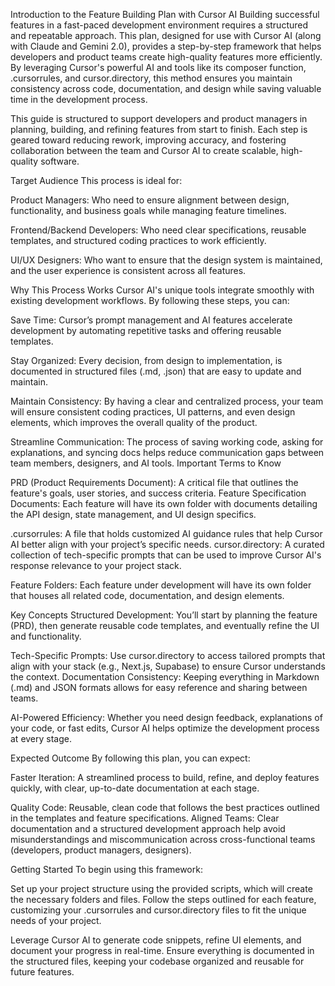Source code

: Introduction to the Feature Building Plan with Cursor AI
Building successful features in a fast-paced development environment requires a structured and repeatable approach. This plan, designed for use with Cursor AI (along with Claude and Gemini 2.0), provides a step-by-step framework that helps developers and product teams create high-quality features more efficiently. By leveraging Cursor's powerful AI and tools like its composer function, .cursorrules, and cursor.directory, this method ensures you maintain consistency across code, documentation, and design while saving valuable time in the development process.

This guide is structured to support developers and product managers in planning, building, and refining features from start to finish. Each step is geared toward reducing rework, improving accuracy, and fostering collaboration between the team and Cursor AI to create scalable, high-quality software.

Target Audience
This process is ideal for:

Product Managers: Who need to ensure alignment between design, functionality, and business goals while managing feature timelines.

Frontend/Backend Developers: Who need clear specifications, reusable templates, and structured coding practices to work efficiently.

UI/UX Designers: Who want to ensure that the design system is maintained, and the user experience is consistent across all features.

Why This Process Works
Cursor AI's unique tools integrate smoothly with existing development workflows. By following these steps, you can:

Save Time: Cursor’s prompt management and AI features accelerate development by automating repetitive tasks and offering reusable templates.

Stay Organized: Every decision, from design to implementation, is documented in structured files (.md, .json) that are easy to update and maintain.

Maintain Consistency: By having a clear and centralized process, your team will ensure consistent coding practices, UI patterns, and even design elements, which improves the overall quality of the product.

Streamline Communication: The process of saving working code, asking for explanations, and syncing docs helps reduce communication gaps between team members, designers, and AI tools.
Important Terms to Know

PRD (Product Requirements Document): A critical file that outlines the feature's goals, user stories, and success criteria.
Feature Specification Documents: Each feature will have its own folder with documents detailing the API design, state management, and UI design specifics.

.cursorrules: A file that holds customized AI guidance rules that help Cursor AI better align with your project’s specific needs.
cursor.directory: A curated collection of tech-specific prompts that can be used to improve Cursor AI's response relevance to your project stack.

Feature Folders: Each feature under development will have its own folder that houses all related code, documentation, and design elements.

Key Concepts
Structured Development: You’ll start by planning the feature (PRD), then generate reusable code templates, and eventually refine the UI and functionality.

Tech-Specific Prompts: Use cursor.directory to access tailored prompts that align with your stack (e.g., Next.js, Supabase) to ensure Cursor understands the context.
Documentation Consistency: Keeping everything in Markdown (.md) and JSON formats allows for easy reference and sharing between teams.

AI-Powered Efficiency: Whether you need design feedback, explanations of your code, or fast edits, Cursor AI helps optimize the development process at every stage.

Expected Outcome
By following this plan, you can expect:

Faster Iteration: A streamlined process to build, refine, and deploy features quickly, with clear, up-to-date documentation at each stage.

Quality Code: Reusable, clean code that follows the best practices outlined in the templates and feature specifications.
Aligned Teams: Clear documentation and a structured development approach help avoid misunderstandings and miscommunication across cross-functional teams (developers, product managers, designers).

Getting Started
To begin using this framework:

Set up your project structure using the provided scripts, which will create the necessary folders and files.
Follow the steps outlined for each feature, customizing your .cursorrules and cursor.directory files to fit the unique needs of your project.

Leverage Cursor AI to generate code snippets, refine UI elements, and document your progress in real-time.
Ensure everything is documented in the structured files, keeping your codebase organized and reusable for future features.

___

▶ ABOUT THIS TASK: The lines above may hold the string "have". Say how many do, and give only that number.

▶ SOLUTION BELOW: 2